Em agosto de 2011, o especialista Carlos Manhanelli lançou o livro “Jingles Eleitorais e Marketing Político – Uma Dupla do Barulho”, pela Summus Editorial. Manhanelli, que há 38 anos estuda e coleciona jingles eleitorais, conta os segredos para o sucesso de uma campanha eleitoral com o uso da música. Uma dica: o jingle deve conter quatro itens essenciais – nome do candidato, número do candidato, bandeira da campanha e partido do candidato. De resto, conta-se com a criatividade do compositor para conseguir grudar na cabeça do povo um refrão que pode mudar o país.
Jingles Eleitorais e Marketing Político – Uma Dupla do Barulho”, pela Summus Editorial. Manhanelli
O professor Antonio Melo, que ministra o curso de Marketing Eleitoral na Escola Superior de Propaganda e Marketing (ESPM), conversou com o Blog do Curioso sobre essa estratégia política musical:
Blog do Curioso: Qual é a importância do jingle nas campanhas políticas?
Prof. Antonio Melo: O jingle é fundamental, pois sintetiza o conceito da campanha e provoca emoção no eleitorado. É importante não só para divulgar as propostas de um candidato, mas também para expor as pisadas de bola dos adversários.
Blog do Curioso: Qual é o segredo de um bom jingle eleitoral?
Prof. Antonio Melo: Um bom jingle precisa ter as informações que levam ao voto do eleitor. A mais importante delas é o número do candidato. Principalmente quando se trata de alguém que trocou de partido. Nesses casos, o novo número tem que receber um bom destaque no jingle. Além disso, músicas de refrão forte e fácil memorização, aquelas que grudam na cabeça, costumam ser bem sucedidas. O humor também pode ser uma boa estratégia, usada principalmente pela oposição.
Blog do Curioso: Qual foi o jingle eleitoral mais bem sucedido da história do Brasil?
Prof. Antonio Melo: “Retrato do Velho”, de Getúlio Vargas. Era uma música forte, que todo mundo sabia cantar, e virou hit mesmo depois das eleições. “Varre, Varre, Vassourinha”, de Jânio Quadros, também foi arrasadora. E, nos tempos atuais, depois da redemocratização do país, a que mais marcou foi “Lula Lá”.
Blog do Curioso: Algum partido político costuma fazer melhores jingles eleitorais?
Prof. Antonio Melo: O PT (Partido dos Trabalhadores) tem feito jingles mais marcantes, a exemplo do “Lula Lá”.
Relembre alguns jingles que marcaram a história política do país:
Marcha do Jota-Jota (1955)

Um dos primeiros jingles marcantes da história eleitoral do Brasil foi o da campanha presidencial de Juscelino Kubitscheck. A prepotência de JK transparecia em versos que faziam referência ao hino do Brasil (“gigante pela própria natureza / há quatrocentos anos a dormir”) e nos que exaltavam o próprio candidato (“aparece como estrela radiosa / neste céu azul de anil / o seu nome é uma bandeira gloriosa / pra salvar este Brasil”).
Juscelino foi eleito presidente. Depois de Artur Bernardes, foi o primeiro civil a cumprir o mandato completo.

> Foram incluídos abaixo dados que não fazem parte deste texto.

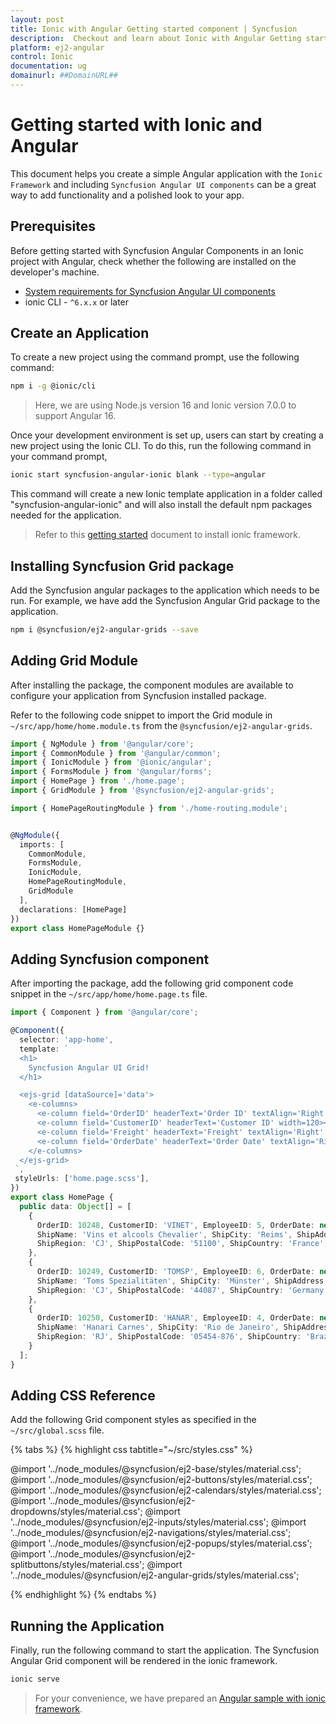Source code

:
 ```yaml
---
layout: post
title: Ionic with Angular Getting started component | Syncfusion
description:  Checkout and learn about Ionic with Angular Getting started component of Syncfusion Essential JS 2 and more details.
platform: ej2-angular
control: Ionic 
documentation: ug
domainurl: ##DomainURL##
---
```


# Getting started with Ionic and Angular

This document helps you create a simple Angular application with the `Ionic Framework` and including `Syncfusion Angular UI components` can be a great way to add functionality and a polished look to your app.

## Prerequisites

Before getting started with Syncfusion Angular Components in an Ionic project with Angular, check whether the following are installed on the developer's machine.

* [System requirements for Syncfusion Angular UI components](https://ej2.syncfusion.com/angular/documentation/system-requirement)
* ionic CLI - `^6.x.x` or later

## Create an Application

To create a new project using the command prompt, use the following command:

```bash
npm i -g @ionic/cli
```

>Here, we are using Node.js version 16 and Ionic version 7.0.0 to support Angular 16.

Once your development environment is set up, users can start by creating a new project using the Ionic CLI. To do this, run the following command in your command prompt,

```bash
ionic start syncfusion-angular-ionic blank --type=angular 
```
This command will create a new Ionic template application in a folder called "syncfusion-angular-ionic" and will also install the default npm packages needed for the application.

>Refer to this [getting started](https://ionicframework.com/getting-started/#cli) document to install ionic framework.

## Installing Syncfusion Grid package

Add the Syncfusion angular packages to the application which needs to be run. For example, we have add the Syncfusion Angular Grid package to the application.

```bash
npm i @syncfusion/ej2-angular-grids --save
```

## Adding Grid Module

After installing the package, the component modules are available to configure your application from Syncfusion installed package.

Refer to the following code snippet to import the Grid module in `~/src/app/home/home.module.ts` from the `@syncfusion/ej2-angular-grids`.

```typescript
import { NgModule } from '@angular/core';
import { CommonModule } from '@angular/common';
import { IonicModule } from '@ionic/angular';
import { FormsModule } from '@angular/forms';
import { HomePage } from './home.page';
import { GridModule } from '@syncfusion/ej2-angular-grids';

import { HomePageRoutingModule } from './home-routing.module';


@NgModule({
  imports: [
    CommonModule,
    FormsModule,
    IonicModule,
    HomePageRoutingModule,
    GridModule
  ],
  declarations: [HomePage]
})
export class HomePageModule {}

```

## Adding Syncfusion component

After importing the package, add the following grid component code snippet in the `~/src/app/home/home.page.ts` file.

```typescript
import { Component } from '@angular/core';

@Component({
  selector: 'app-home',
  template: `
  <h1>
    Syncfusion Angular UI Grid!
  </h1>

  <ejs-grid [dataSource]='data'>
    <e-columns>
      <e-column field='OrderID' headerText='Order ID' textAlign='Right' width=90></e-column>
      <e-column field='CustomerID' headerText='Customer ID' width=120></e-column>
      <e-column field='Freight' headerText='Freight' textAlign='Right' format='C2' width=90></e-column>
      <e-column field='OrderDate' headerText='Order Date' textAlign='Right' format='yMd' width=120></e-column>
    </e-columns>
  </ejs-grid>
 `,
 styleUrls: ['home.page.scss'],
})
export class HomePage {
  public data: Object[] = [
    {
      OrderID: 10248, CustomerID: 'VINET', EmployeeID: 5, OrderDate: new Date(8364186e5),
      ShipName: 'Vins et alcools Chevalier', ShipCity: 'Reims', ShipAddress: '59 rue de l Abbaye',
      ShipRegion: 'CJ', ShipPostalCode: '51100', ShipCountry: 'France', Freight: 32.38, Verified: !0
    },
    {
      OrderID: 10249, CustomerID: 'TOMSP', EmployeeID: 6, OrderDate: new Date(836505e6),
      ShipName: 'Toms Spezialitäten', ShipCity: 'Münster', ShipAddress: 'Luisenstr. 48',
      ShipRegion: 'CJ', ShipPostalCode: '44087', ShipCountry: 'Germany', Freight: 11.61, Verified: !1
    },
    {
      OrderID: 10250, CustomerID: 'HANAR', EmployeeID: 4, OrderDate: new Date(8367642e5),
      ShipName: 'Hanari Carnes', ShipCity: 'Rio de Janeiro', ShipAddress: 'Rua do Paço, 67',
      ShipRegion: 'RJ', ShipPostalCode: '05454-876', ShipCountry: 'Brazil', Freight: 65.83, Verified: !0
    }
  ];
}

```

## Adding CSS Reference

Add the following Grid component styles as specified in the `~/src/global.scss` file.

{% tabs %}
{% highlight css tabtitle="~/src/styles.css" %}

@import '../node_modules/@syncfusion/ej2-base/styles/material.css';
@import '../node_modules/@syncfusion/ej2-buttons/styles/material.css';
@import '../node_modules/@syncfusion/ej2-calendars/styles/material.css';
@import '../node_modules/@syncfusion/ej2-dropdowns/styles/material.css';
@import '../node_modules/@syncfusion/ej2-inputs/styles/material.css';
@import '../node_modules/@syncfusion/ej2-navigations/styles/material.css';
@import '../node_modules/@syncfusion/ej2-popups/styles/material.css';
@import '../node_modules/@syncfusion/ej2-splitbuttons/styles/material.css';
@import '../node_modules/@syncfusion/ej2-angular-grids/styles/material.css';

{% endhighlight %}
{% endtabs %}

## Running the Application

Finally, run the following command to start the application. The Syncfusion Angular Grid component will be rendered in the ionic framework. 

 ```bash
ionic serve 
```

>For your convenience, we have prepared an [Angular sample with ionic framework](https://github.com/SyncfusionExamples/ej2-angular-ionic).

Varre, varre, vassourinha (1960)
Jânio Quadros nunca escondeu sua excentricidade. E, nas eleições presidenciais de 1960, essa estratégia deu certo. Concorrendo com o marechal Lott, que usava uma espada para representar sua campanha, Jânio lançou um jingle eleitoral descontraído em que brinca com a necessidade de o país varrer a corrupção para longe. A marcha de Maugeri Neto (publicitário que também compôs “A Taça do Mundo é Nossa” e o hino do Santos Futebol Clube) pegou – toca até hoje em carnavais e é reconhecida por gerações que não viveram a era. E a vassoura virou símbolo anticorrupção. O mandato do presidente, entretanto, não foi tão feliz: ele renunciou ao cargo sete meses depois de ser eleito.

Ei, ei, Eymael (1985)

José Maria Eymael (PDC) disputou a primeira eleição direta à prefeitura de São Paulo depois da ditadura militar. Nos preparativos da campanha, o alfaiate José Raimundo de Castro compôs um jingle eleitoral para convencer o candidato a usar seu último nome. A cativante musiquinha fez Eymael, que já estava convencido a deixar de fora o exótico sobrenome, mudar de ideia. Apesar de sua carreira política nunca ter deslanchado (ele tentou a presidência do país em 1998, 2006 e 2010), o jingle é um dos mais famosos do Brasil. É difícil achar quem saiba para quais cargos ele já se candidatou ou quais são seus projetos de governo. Mas muita gente sabe que “ei, ei, Eymael” é “um democrata cristão”.

Lula lá (1989)
Quem compôs o primeiro – e mais famoso – jingle de Lula foi o professor de música Hilton Acioli. Ele não ganhou nada por ela – foi uma contribuição à campanha do PT. A peça marcou tanto que, apesar de só ter sido jingle oficial na campanha de 1989, foi usada informalmente nas quatro outras candidaturas de Lula (1994, 1998, 2002 e 2006). Contribuíram para o sucesso do jingle as gravações de artistas como Gal Costa, Chico Buarque, Elba Ramalho, Gilberto Gil e Djavan.
Os candidatos de 1989 – primeira eleição direta para Presidente da República desde o Golpe Militar de 1964 – capricharam na seleção musical. Além de “Lula lá”, caíram na boca do povo o “Jingle de Ulysses” e o “Jingle do Brizola”. Ironicamente, quem venceu as eleições foi o candidato cujo jingle menos cativou a população: Fernando Collor de Mello.

São Paulo é Paulo (1990)

Paulo Maluf, em 1990, perdeu o cargo de prefeito de São Paulo para Luiz Antônio Fleury Filho. Apesar disso, ele conquistou a grande maioria com seu jingle eleitoral. A música, que exalta o trabalhador paulista, ainda está na boca do povo.

Levanta a Mão (1994)

A estratégia de marketing do jingle de Fernando Henrique Cardoso (PSDB) era mostrar sua faceta nordestina e conseguir votos fora das regiões Sul e Sudeste, onde ele já tinha conquistado um bom eleitorado. Cantada por Dominguinhos (nordestino), a música de apelo popular fez o maior sucesso. FHC saiu na frente já no primeiro turno e venceu as eleições.

Vote no Rei (1993)
Apesar de não ser propriamente eleitoral, um jingle político que colou na cabeça do povo na década de 1990 foi “Vote no Rei”. Ele fez parte da campanha dos monarquistas durante um plebiscito realizado em 1993 para que o povo brasileiro decidisse o sistema (presidencialista ou parlamentarista) e a forma (monarquia ou república) de governo que deveria ser aplicada no país. A grande maioria escolheu pela república presidencialista, mas o jingle do rei foi parar na boca do povo, rendendo ao sistema monárquico a inesperada marca de 11% dos votos dos paulistas.